Writer Nick Drake has recently returned from Cop26, where his latest work, The Farewell Glacier, was performed. Based on the poetry collection he wrote after a journey around the Svalbard archipelago in 2010, the fusion of text and music (by composers Emma Donald and Isbel Pendlebury), explored a history of exploitation of the Arctic landscape that goes back as far as the 16th century, and continues in the present day, with catastrophic consequences for our climate.
Drake, who works across literary mediums – he has written screenplays, librettos and many plays – says it was “a life-changing trip”, but he is not surprised that the climate debate has not moved on in the intervening years. “It is crazy we are even still using words like climate change or climate emergency,” he says. “What we are talking about is pollution and it is a huge structural problem, to do with capitalism and the world economy. The challenge is not an individual one: it’s to persuade governments whose entire financial wealth depends on the economy of fossil fuels to change.”
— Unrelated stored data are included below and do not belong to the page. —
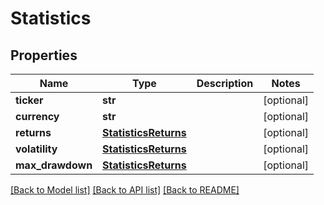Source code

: # Statistics

## Properties
Name | Type | Description | Notes
------------ | ------------- | ------------- | -------------
**ticker** | **str** |  | [optional] 
**currency** | **str** |  | [optional] 
**returns** | [**StatisticsReturns**](StatisticsReturns.md) |  | [optional] 
**volatility** | [**StatisticsReturns**](StatisticsReturns.md) |  | [optional] 
**max_drawdown** | [**StatisticsReturns**](StatisticsReturns.md) |  | [optional] 

[[Back to Model list]](../README.md#documentation-for-models) [[Back to API list]](../README.md#documentation-for-api-endpoints) [[Back to README]](../README.md)

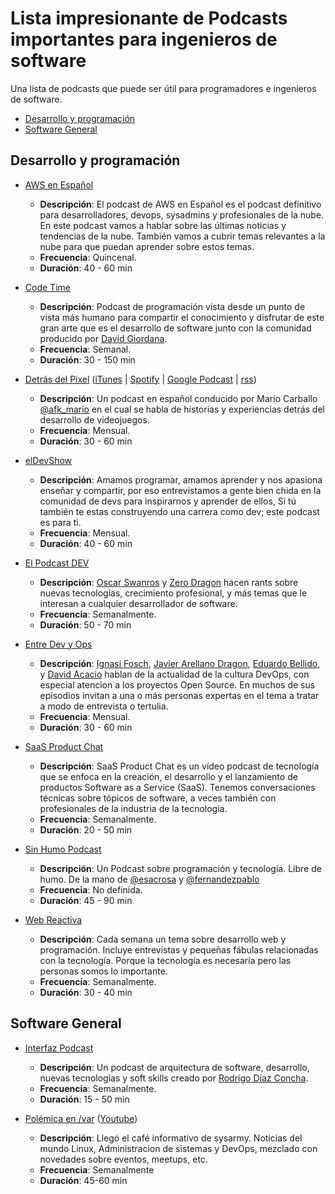 # Lista impresionante de Podcasts importantes para ingenieros de software

Una lista de podcasts que puede ser útil para programadores e ingenieros de software.


* [Desarrollo y programación](#desarrollo-y-programación)
* [Software General](#software-general)

## Desarrollo y programación

* [AWS en Español](https://aws-espanol.buzzsprout.com/)
  * **Descripción**: El podcast de AWS en Español es el podcast definitivo para desarrolladores, devops, sysadmins y profesionales de la nube. En este podcast vamos a hablar sobre las últimas noticias y tendencias de la nube. También vamos a cubrir temas relevantes a la nube para que puedan aprender sobre estos temas.
  * **Frecuencia**: Quincenal.
  * **Duración**: 40 - 60 min

* [Code Time](https://itunes.apple.com/us/podcast/code-time/id1086854785?mt=2)
  * **Descripción**: Podcast de programación vista desde un punto de vista más humano para compartir el conocimiento y disfrutar de este gran arte que es el desarrollo de software junto con la comunidad producido por [David Giordana](https://twitter.com/davidgiordana).
  * **Frecuencia**: Semanal.
  * **Duración**: 30 - 150 min
  
 * [Detrás del Pixel](https://detrasdelpixel.com/) ([iTunes](https://podcasts.apple.com/mx/podcast/detr-c3-a1s-del-pixel/id1250746147) | [Spotify](https://open.spotify.com/show/52ebaRXMtPKhvRvVI7Tpui?si=3XE4klsnRm-FEkgYy6_14w) | [Google Podcast](https://podcasts.google.com/?feed=aHR0cDovL2ZlZWRzLmVsbHVnYXIuY28vZGV0cmFzLWRlbC1waXhlbA%3D%3D) | [rss](http://feeds.ellugar.co/detras-del-pixel))
   * **Descripción**: Un podcast en español conducido por Mario Carballo [@afk_mario](https://twitter.com/afk_mario) en el cual se habla de historias y experiencias detrás del desarrollo de videojuegos.
   * **Frecuencia**: Mensual.
   * **Duración**: 30 - 60 min

* [elDevShow](https://anchor.fm/eldevshow)
   * **Descripción**: Amamos programar, amamos aprender y nos apasiona enseñar y compartir, por eso entrevistamos a gente bien chida en la comunidad de devs para inspirarnos y aprender de ellos, Si tú también te estas construyendo una carrera como dev; este podcast es para ti.
   * **Frecuencia**: Mensual.
   * **Duración**: 40 - 60 min

* [El Podcast DEV](https://elpodcast.dev/)
   * **Descripción**: [Oscar Swanros](https://twitter.com/Swanros) y [Zero Dragon](https://twitter.com/ZeroDragon) hacen rants sobre nuevas tecnologías, crecimiento profesional, y más temas que le interesan a cualquier desarrollador de software.
   * **Frecuencia**: Semanalmente.
   * **Duración**: 50 - 70 min

* [Entre Dev y Ops](https://www.entredevyops.es/)
   * **Descripción**: [Ignasi Fosch](https://twitter.com/Swanros), [Javier Arellano Dragon](https://github.com/jare), [Eduardo Bellido](https://github.com/edubxb), y [David Acacio](https://github.com/dacacioa) hablan de la actualidad de la cultura DevOps, con especial atencion a los proyectos Open Source. En muchos de sus episodios invitan a una o más personas expertas en el tema a tratar
   a modo de entrevista o tertulia.
   * **Frecuencia**: Mensual.
   * **Duración**: 30 - 60 min

* [SaaS Product Chat](https://saasproductchat.simplecast.com/)
   * **Descripción**: SaaS Product Chat es un vídeo podcast de tecnología que se enfoca en la creación, el desarrollo y el lanzamiento de productos Software as a Service (SaaS). Tenemos conversaciones técnicas sobre tópicos de software, a veces también con profesionales de la industria de la tecnología.
   * **Frecuencia**: Semanalmente.
   * **Duración**: 20 - 50 min

* [Sin Humo Podcast](https://anchor.fm/sin-humo)
  * **Descripción**: Un Podcast sobre programación y tecnología. Libre de humo. De la mano de [@esacrosa](https://twitter.com/esacrosa) y [@fernandezpablo](https://twitter.com/fernandezpablo)
  * **Frecuencia**: No definida.
  * **Duración**: 45 - 90 min

* [Web Reactiva](https://www.danielprimo.io/podcast)
  * **Descripción**: Cada semana un tema sobre desarrollo web y programación. Incluye entrevistas y pequeñas fábulas relacionadas con la tecnología. Porque la tecnología es necesaria pero las personas somos lo importante.
  * **Frecuencia**: Semanalmente.
  * **Duración**: 30 - 40 min

## Software General

* [Interfaz Podcast](http://rdiazconcha.com/interfaz-podcast)
  * **Descripción**: Un podcast de arquitectura de software, desarrollo, nuevas tecnologías y soft skills creado por [Rodrigo Díaz Concha](https://twitter.com/rdiazconcha).
  * **Frecuencia**: Semanalmente. 
  * **Duración**: 15 - 50 min
  
* [Polémica en /var](https://open.spotify.com/show/4aSX6qCCbNLmOUX4fftc5M) ([Youtube](https://www.youtube.com/channel/UCPE3EUzO58EBHzrJp2Fv7_A))
  * **Descripción**: Llegó el café informativo de sysarmy. Noticias del mundo Linux, Administracion de sistemas y DevOps, mezclado con novedades sobre eventos, meetups, etc.
  * **Frecuencia**: Semanalmente
  * **Duración**: 45-60 min
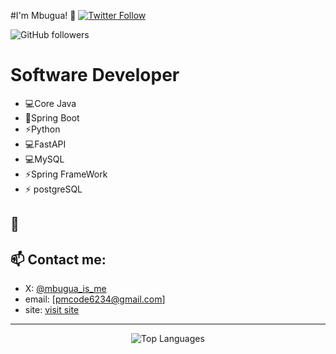 #I'm Mbugua! 👋
[![Twitter Follow](https://img.shields.io/twitter/follow/mbugua_is_me?style=social)](https://twitter.com/mbugua_is_me)

![GitHub followers](https://img.shields.io/github/followers/mbu-peter?label=Follow&style=social)


<h1>Software Developer</h1> 

- 💻Core Java
- 🚀Spring Boot
- ⚡️Python
- 💻FastAPI
- 💻MySQL
- ⚡️Spring FrameWork
- ⚡️ postgreSQL
## 🌱 
## 📫 Contact me:
- X: [@mbugua_is_me](https://twitter.com/mbugua_is_me)
- email: [pmcode6234@gmail.com]
- site: [visit site](https://peter-mbugua.onrender.com/)

---


<p align="center">
  <img src="https://github-readme-stats.vercel.app/api/top-langs/?username=mbu-peter&layout=compact&theme=radical" alt="Top Languages">
</p>



</details>



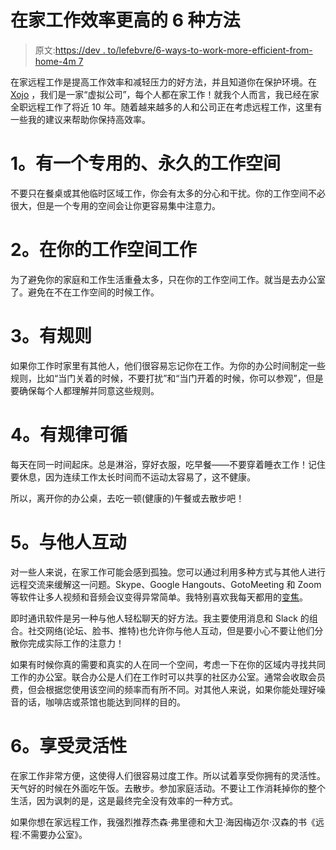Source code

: # 在家工作效率更高的 6 种方法

> 原文:[https://dev . to/lefebvre/6-ways-to-work-more-efficient-from-home-4m 7](https://dev.to/lefebvre/6-ways-to-work-more-efficiently-from-home-4m7)

在家远程工作是提高工作效率和减轻压力的好方法，并且知道你在保护环境。在 [Xojo](http://www.xojo.com) ，我们是一家“虚拟公司”，每个人都在家工作！就我个人而言，我已经在家全职远程工作了将近 10 年。随着越来越多的人和公司正在考虑远程工作，这里有一些我的建议来帮助你保持高效率。

# [](#1-have-a-dedicated-permanent-work-space)1。有一个专用的、永久的工作空间

不要只在餐桌或其他临时区域工作，你会有太多的分心和干扰。你的工作空间不必很大，但是一个专用的空间会让你更容易集中注意力。

# [](#2-work-when-in-your-work-space)2。在你的工作空间工作

为了避免你的家庭和工作生活重叠太多，只在你的工作空间工作。就当是去办公室了。避免在不在工作空间的时候工作。

# [](#3-have-rules)3。有规则

如果你工作时家里有其他人，他们很容易忘记你在工作。为你的办公时间制定一些规则，比如“当门关着的时候，不要打扰”和“当门开着的时候，你可以参观”，但是要确保每个人都理解并同意这些规则。

# [](#4-have-a-routine)4。有规律可循

每天在同一时间起床。总是淋浴，穿好衣服，吃早餐——不要穿着睡衣工作！记住要休息，因为连续工作太长时间而不运动太容易了，这不健康。

所以，离开你的办公桌，去吃一顿(健康的)午餐或去散步吧！

# [](#5-interact-with-others)5。与他人互动

对一些人来说，在家工作可能会感到孤独。您可以通过利用多种方式与其他人进行远程交流来缓解这一问题。Skype、Google Hangouts、GotoMeeting 和 Zoom 等软件让多人视频和音频会议变得异常简单。我特别喜欢我每天都用的[变焦](http://zoom.us)。

即时通讯软件是另一种与他人轻松聊天的好方法。我主要使用消息和 Slack 的组合。社交网络(论坛、脸书、推特)也允许你与他人互动，但是要小心不要让他们分散你完成实际工作的注意力！

如果有时候你真的需要和真实的人在同一个空间，考虑一下在你的区域内寻找共同工作的办公室。联合办公是人们在工作时可以共享的社区办公室。通常会收取会员费，但会根据您使用该空间的频率而有所不同。对其他人来说，如果你能处理好噪音的话，咖啡店或茶馆也能达到同样的目的。

# [](#6-enjoy-the-flexibility)6。享受灵活性

在家工作非常方便，这使得人们很容易过度工作。所以试着享受你拥有的灵活性。天气好的时候在外面吃午饭。去散步。参加家庭活动。不要让工作消耗掉你的整个生活，因为讽刺的是，这是最终完全没有效率的一种方式。

如果你想在家远程工作，我强烈推荐杰森·弗里德和大卫·海因梅迈尔·汉森的书《远程:不需要办公室》。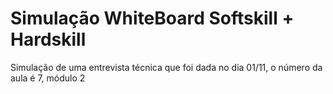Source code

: # Simulação WhiteBoard Softskill + Hardskill 
Simulação de uma entrevista técnica que foi dada no dia 01/11, o número da aula é 7, módulo 2
 
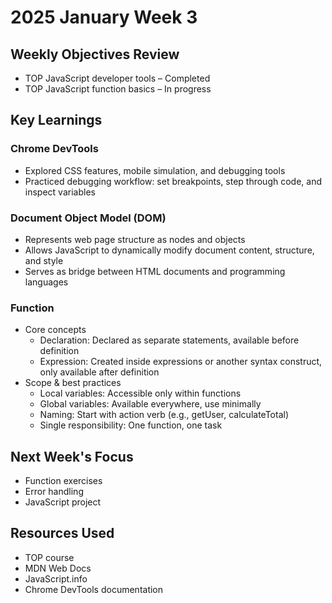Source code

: # 2025 January Week 3

## Weekly Objectives Review
- TOP JavaScript developer tools – Completed
- TOP JavaScript function basics – In progress

## Key Learnings
### Chrome DevTools
- Explored CSS features, mobile simulation, and debugging tools
- Practiced debugging workflow: set breakpoints, step through code, and inspect variables

### Document Object Model (DOM)
- Represents web page structure as nodes and objects
- Allows JavaScript to dynamically modify document content, structure, and style
- Serves as bridge between HTML documents and programming languages

### Function
- Core concepts
  - Declaration: Declared as separate statements, available before definition
  - Expression: Created inside expressions or another syntax construct, only available after definition
- Scope & best practices 
  - Local variables: Accessible only within functions
  - Global variables: Available everywhere, use minimally
  - Naming: Start with action verb (e.g., getUser, calculateTotal)
  - Single responsibility: One function, one task

## Next Week's Focus
- Function exercises
- Error handling
- JavaScript project

## Resources Used
- TOP course
- MDN Web Docs
- JavaScript.info
- Chrome DevTools documentation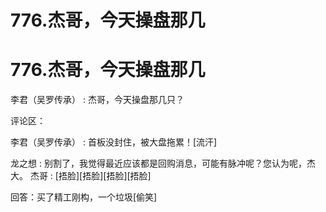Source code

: # 776.杰哥，今天操盘那几

# 776.杰哥，今天操盘那几

李君（吴罗传承） : 杰哥，今天操盘那几只？

评论区：

李君（吴罗传承） : 首板没封住，被大盘拖累！[流汗]

龙之想 : 别割了，我觉得最近应该都是回购消息，可能有脉冲呢？您认为呢，杰大。 杰哥 : [捂脸][捂脸][捂脸][捂脸]

回答：买了精工刚构，一个垃圾[偷笑]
Drake is speaking to me from his book-lined office overlooking Hackney Downs, a vast green space in greater London, where the Hertfordshire-born writer has lived for most of his adult life. We are scheduled to talk about his 2015 play All the Angels, which receives a festive Irish premiere this week courtesy of Rough Magic Theatre Company. The play, which charts the creation of George Frideric Handel’s famous Christmas oratorio, The Messiah, is partly set in Dublin, where the work premiered in 1742. Drake admits he had the idea to write something about the Messiah “for a very long time. I used to go to see it with friends every year before Christmas. It was a celebratory thing. Sometimes the music hit me and sometimes it didn’t, but there were certain arias that really did, and I always wondered why.”
‘Personal disaster’
When he realised an old university lecturer had written a book about Handel, he read it “and the whole world of the Messiah, this most famous piece of choral music, opened up for me. I was struck by how this incredible piece came out of this massive personal disaster.”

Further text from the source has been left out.